*TASK REQUIREMENTS*
For the data below, please report each line where the word "TreeNode" is found.

*MATERIAL PROVIDED*

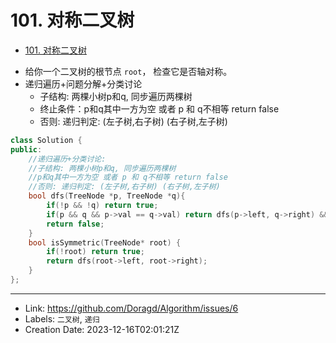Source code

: # 101. 对称二叉树

* [101. 对称二叉树](https://leetcode-cn.com/problems/symmetric-tree/)
- 给你一个二叉树的根节点 `root`， 检查它是否轴对称。
- 递归遍历+问题分解+分类讨论
    - 子结构: 两棵小树p和q, 同步遍历两棵树
    - 终止条件：p和q其中一方为空 或者 p 和 q不相等 return false
    - 否则: 递归判定: (左子树,右子树) (右子树,左子树)
```C++
class Solution {
public:
    //递归遍历+分类讨论:
    //子结构: 两棵小树p和q, 同步遍历两棵树
    //p和q其中一方为空 或者 p 和 q不相等 return false
    //否则: 递归判定: (左子树,右子树) (右子树,左子树)
    bool dfs(TreeNode *p, TreeNode *q){
        if(!p && !q) return true;
        if(p && q && p->val == q->val) return dfs(p->left, q->right) && dfs(p->right, q->left);
        return false;
    }
    bool isSymmetric(TreeNode* root) {
        if(!root) return true;
        return dfs(root->left, root->right);
    }
};
```

---

* Link: https://github.com/Doragd/Algorithm/issues/6
* Labels: `二叉树`, `递归`
* Creation Date: 2023-12-16T02:01:21Z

*RESPONSE AREA*
    bool dfs(TreeNode *p, TreeNode *q){
    bool isSymmetric(TreeNode* root) {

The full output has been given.